Si ricorda anche l’effetto Baader-Meinhof, o illusione di frequenza che si ha quando un nome, un concetto, una parola di cui si è appena scoperta l’esistenza prende a ripresentarsi all’attenzione subito dopo con un’insolita frequenza. E per quale motivo cito questo effetto? Perché è un bias, ovvero un errore cognitivo legato all’inconscio, all’irrazionalità. Prende nome dai due terroristi della R.A.F., acronimo per Rote Armee Fraktion, banda terrorista eversiva degli anni ’60/’70 in Germania ovest, dopo la divisione in due della Germania nel ’49.

Allora cosa fece la R.A.F., con tanti bei ideali che avrebbero potuto consentire, in forma legalizzata, un confronto politico schietto e civile? Lotta armata. Ammazzarono tanti soggetti civili o rappresentanti del sistema da distruggere e ricostituire in un mondo senza repressione e violenza… Quante contraddizioni tra ideali di civiltà e mezzi bellici incastrati fra loro!

Cosa usavano terroristi, in prima linea la nostra Ulrike Meinhof, tuttavia? La stessa violenza armata e imitata dalle società passata fascista e nazista che tanto combattevano e criticavano.

La Storia ci racconta di come praticamente tutti i terroristi rossi della R.A.F. sono stati catturati e condannati alla detenzione carceraria dallo Stato tedesco. Chi si è suicidato come Ulrike Meinhof.

Per confidenze personali di pensatori tedeschi attendibili, so che la terrorista più rossa della Germania all’epoca faceva paura ai tedeschi perché li sottoponeva ad una “punizione” altrettanto severa e quanto mai sanguinaria. Ha recato distruzione, come voleva, e condannava in modo onnipotente coloro che non rientravano nel progetto di comunismo e democrazia proletaria e operaia. Perché decidere della vita di altri?
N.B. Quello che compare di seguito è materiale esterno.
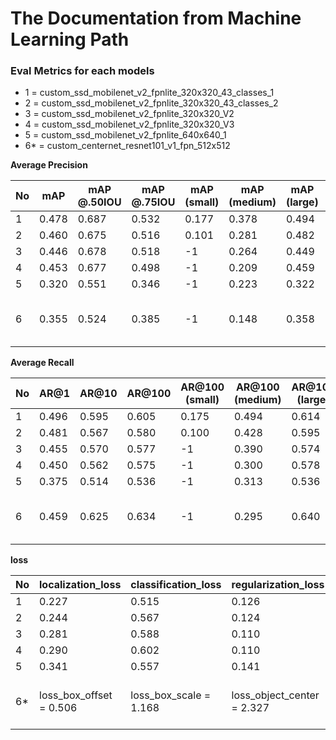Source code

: # The Documentation from Machine Learning Path

### Eval Metrics for each models
- 1 = custom_ssd_mobilenet_v2_fpnlite_320x320_43_classes_1
- 2 = custom_ssd_mobilenet_v2_fpnlite_320x320_43_classes_2
- 3 = custom_ssd_mobilenet_v2_fpnlite_320x320_V2
- 4 = custom_ssd_mobilenet_v2_fpnlite_320x320_V3
- 5 = custom_ssd_mobilenet_v2_fpnlite_640x640_1
- 6* = custom_centernet_resnet101_v1_fpn_512x512


**Average Precision**

| No | mAP | mAP @.50IOU | mAP @.75IOU | mAP (small) | mAP (medium) | mAP (large) | steps | total_classes | 
| --- | --- | --- | --- | --- | --- | --- | --- | --- |
| 1 | 0.478 | 0.687 | 0.532 | 0.177 | 0.378 | 0.494 | 15000 | 43 |
| 2 | 0.460 | 0.675 | 0.516 | 0.101 | 0.281 | 0.482 | 15000 | 43 |
| 3 | 0.446 | 0.678 | 0.518 | -1 | 0.264 | 0.449 | 20000 | 21 |
| 4 | 0.453 | 0.677 | 0.498 | -1 | 0.209 | 0.459 | 15000 | 21 |
| 5 | 0.320 | 0.551 | 0.346 | -1 | 0.223 | 0.322 | 15000 | 21 |
| 6 | 0.355 | 0.524 | 0.385 | -1 | 0.148 | 0.358 | 4200 (initial steps 15000) | 21 |


**Average Recall**

| No | AR@1 | AR@10 | AR@100 | AR@100 (small) | AR@100 (medium) | AR@100 (large) | steps | total_classes |
| --- | --- | --- | --- | --- | --- | --- | --- | --- |
| 1 | 0.496 | 0.595 | 0.605 | 0.175 | 0.494 | 0.614 | 15000 | 43 |
| 2 | 0.481 | 0.567 | 0.580 | 0.100 | 0.428 | 0.595 | 15000 | 43 |
| 3 | 0.455 | 0.570 | 0.577 | -1| 0.390 | 0.574 | 20000 | 21 |
| 4 | 0.450 | 0.562 | 0.575 | -1| 0.300 | 0.578 | 15000 | 21 |
| 5 | 0.375 | 0.514 | 0.536 | -1| 0.313 | 0.536 | 15000 | 21 |
| 6 | 0.459 | 0.625 | 0.634 | -1| 0.295 | 0.640 | 4200 (initial steps 15000) | 21 |


**loss**

| No | localization_loss | classification_loss | regularization_loss | total_loss | steps | total_classes |
| --- | --- | --- | --- | --- | --- |  --- |
| 1 | 0.227 | 0.515 | 0.126 | 0.868 | 15000 | 43 |
| 2 | 0.244 | 0.567 | 0.124 | 0.936 | 15000 | 43 |
| 3 | 0.281 | 0.588 | 0.110 | 0.978 | 20000 | 21 |
| 4 | 0.290 | 0.602 | 0.110 | 1.001 | 15000 | 21 |
| 5 | 0.341 | 0.557 | 0.141 | 1.039 | 15000 | 21 |
| 6* | loss_box_offset = 0.506 | loss_box_scale = 1.168 | loss_object_center = 2.327 | 4.000 | 4200 (initial steps 15000) | 21 |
Con quale potere o significato?

In Italia ci sono stati i brigasti rossi, proprio in quel periodo, con la stessa fine…

Non mi viene nulla più da aggiungere se non quel pensiero tanto positivo, quanto forte che il potere è di chi lo vuole amministrare o imporre, usare o deviare, ma sempre potere è, ideologicamente.

Diffidiamo dai miti carichi di quegli eroi della lotta armata, che tanto entusiasmano, per proporre ideali di democrazia, pace e civiltà, distruggendoli però tutti e lasciando macerie fisiche ma anche psicologiche nelle società e nei singoli cittadini.